***** GIVEN RECORDS *****
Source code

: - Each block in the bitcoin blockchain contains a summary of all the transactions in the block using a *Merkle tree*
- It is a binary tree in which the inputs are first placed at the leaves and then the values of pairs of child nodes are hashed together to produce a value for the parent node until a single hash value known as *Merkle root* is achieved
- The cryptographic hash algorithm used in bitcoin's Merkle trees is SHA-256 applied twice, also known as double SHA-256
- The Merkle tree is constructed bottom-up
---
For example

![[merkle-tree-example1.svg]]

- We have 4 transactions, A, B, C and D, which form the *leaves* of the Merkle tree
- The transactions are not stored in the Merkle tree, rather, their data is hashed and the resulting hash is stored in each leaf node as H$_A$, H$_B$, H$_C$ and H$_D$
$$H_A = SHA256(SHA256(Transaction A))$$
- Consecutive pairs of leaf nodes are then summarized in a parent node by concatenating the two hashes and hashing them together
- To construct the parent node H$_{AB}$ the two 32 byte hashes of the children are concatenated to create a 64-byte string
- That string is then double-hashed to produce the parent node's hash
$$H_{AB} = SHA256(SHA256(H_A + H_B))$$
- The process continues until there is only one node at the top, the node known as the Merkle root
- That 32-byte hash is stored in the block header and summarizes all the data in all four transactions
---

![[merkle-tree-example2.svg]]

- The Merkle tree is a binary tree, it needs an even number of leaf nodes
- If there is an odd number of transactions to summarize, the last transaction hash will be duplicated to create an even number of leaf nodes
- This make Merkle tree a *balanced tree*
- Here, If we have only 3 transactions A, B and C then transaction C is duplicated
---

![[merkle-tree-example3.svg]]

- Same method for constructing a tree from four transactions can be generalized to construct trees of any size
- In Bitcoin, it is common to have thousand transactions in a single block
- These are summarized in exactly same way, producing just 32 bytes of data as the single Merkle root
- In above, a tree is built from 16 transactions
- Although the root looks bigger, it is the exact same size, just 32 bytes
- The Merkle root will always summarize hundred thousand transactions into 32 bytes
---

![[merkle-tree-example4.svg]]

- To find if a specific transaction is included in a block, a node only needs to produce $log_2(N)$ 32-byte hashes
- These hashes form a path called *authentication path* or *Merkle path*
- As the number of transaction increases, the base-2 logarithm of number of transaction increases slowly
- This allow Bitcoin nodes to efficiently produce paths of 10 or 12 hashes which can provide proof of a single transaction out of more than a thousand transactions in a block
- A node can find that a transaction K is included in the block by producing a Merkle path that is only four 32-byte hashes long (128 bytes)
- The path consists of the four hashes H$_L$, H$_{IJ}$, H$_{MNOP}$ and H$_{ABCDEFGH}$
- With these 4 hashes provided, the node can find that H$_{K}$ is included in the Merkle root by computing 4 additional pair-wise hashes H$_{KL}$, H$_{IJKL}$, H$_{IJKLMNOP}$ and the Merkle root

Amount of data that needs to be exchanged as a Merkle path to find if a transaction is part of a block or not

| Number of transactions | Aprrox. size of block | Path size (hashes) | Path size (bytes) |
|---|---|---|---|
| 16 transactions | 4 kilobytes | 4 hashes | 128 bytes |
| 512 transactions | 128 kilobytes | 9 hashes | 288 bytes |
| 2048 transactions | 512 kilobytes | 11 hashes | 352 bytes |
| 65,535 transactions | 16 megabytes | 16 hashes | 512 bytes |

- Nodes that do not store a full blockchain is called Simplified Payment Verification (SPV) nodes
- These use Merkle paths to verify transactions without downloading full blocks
*****
* [EXERCISE PROMPT] Present each line from the listing that holds the string "four".

* [ANSWER FOR THE TASK]
- That 32-byte hash is stored in the block header and summarizes all the data in all four transactions
- Same method for constructing a tree from four transactions can be generalized to construct trees of any size
- A node can find that a transaction K is included in the block by producing a Merkle path that is only four 32-byte hashes long (128 bytes)
- The path consists of the four hashes H$_L$, H$_{IJ}$, H$_{MNOP}$ and H$_{ABCDEFGH}$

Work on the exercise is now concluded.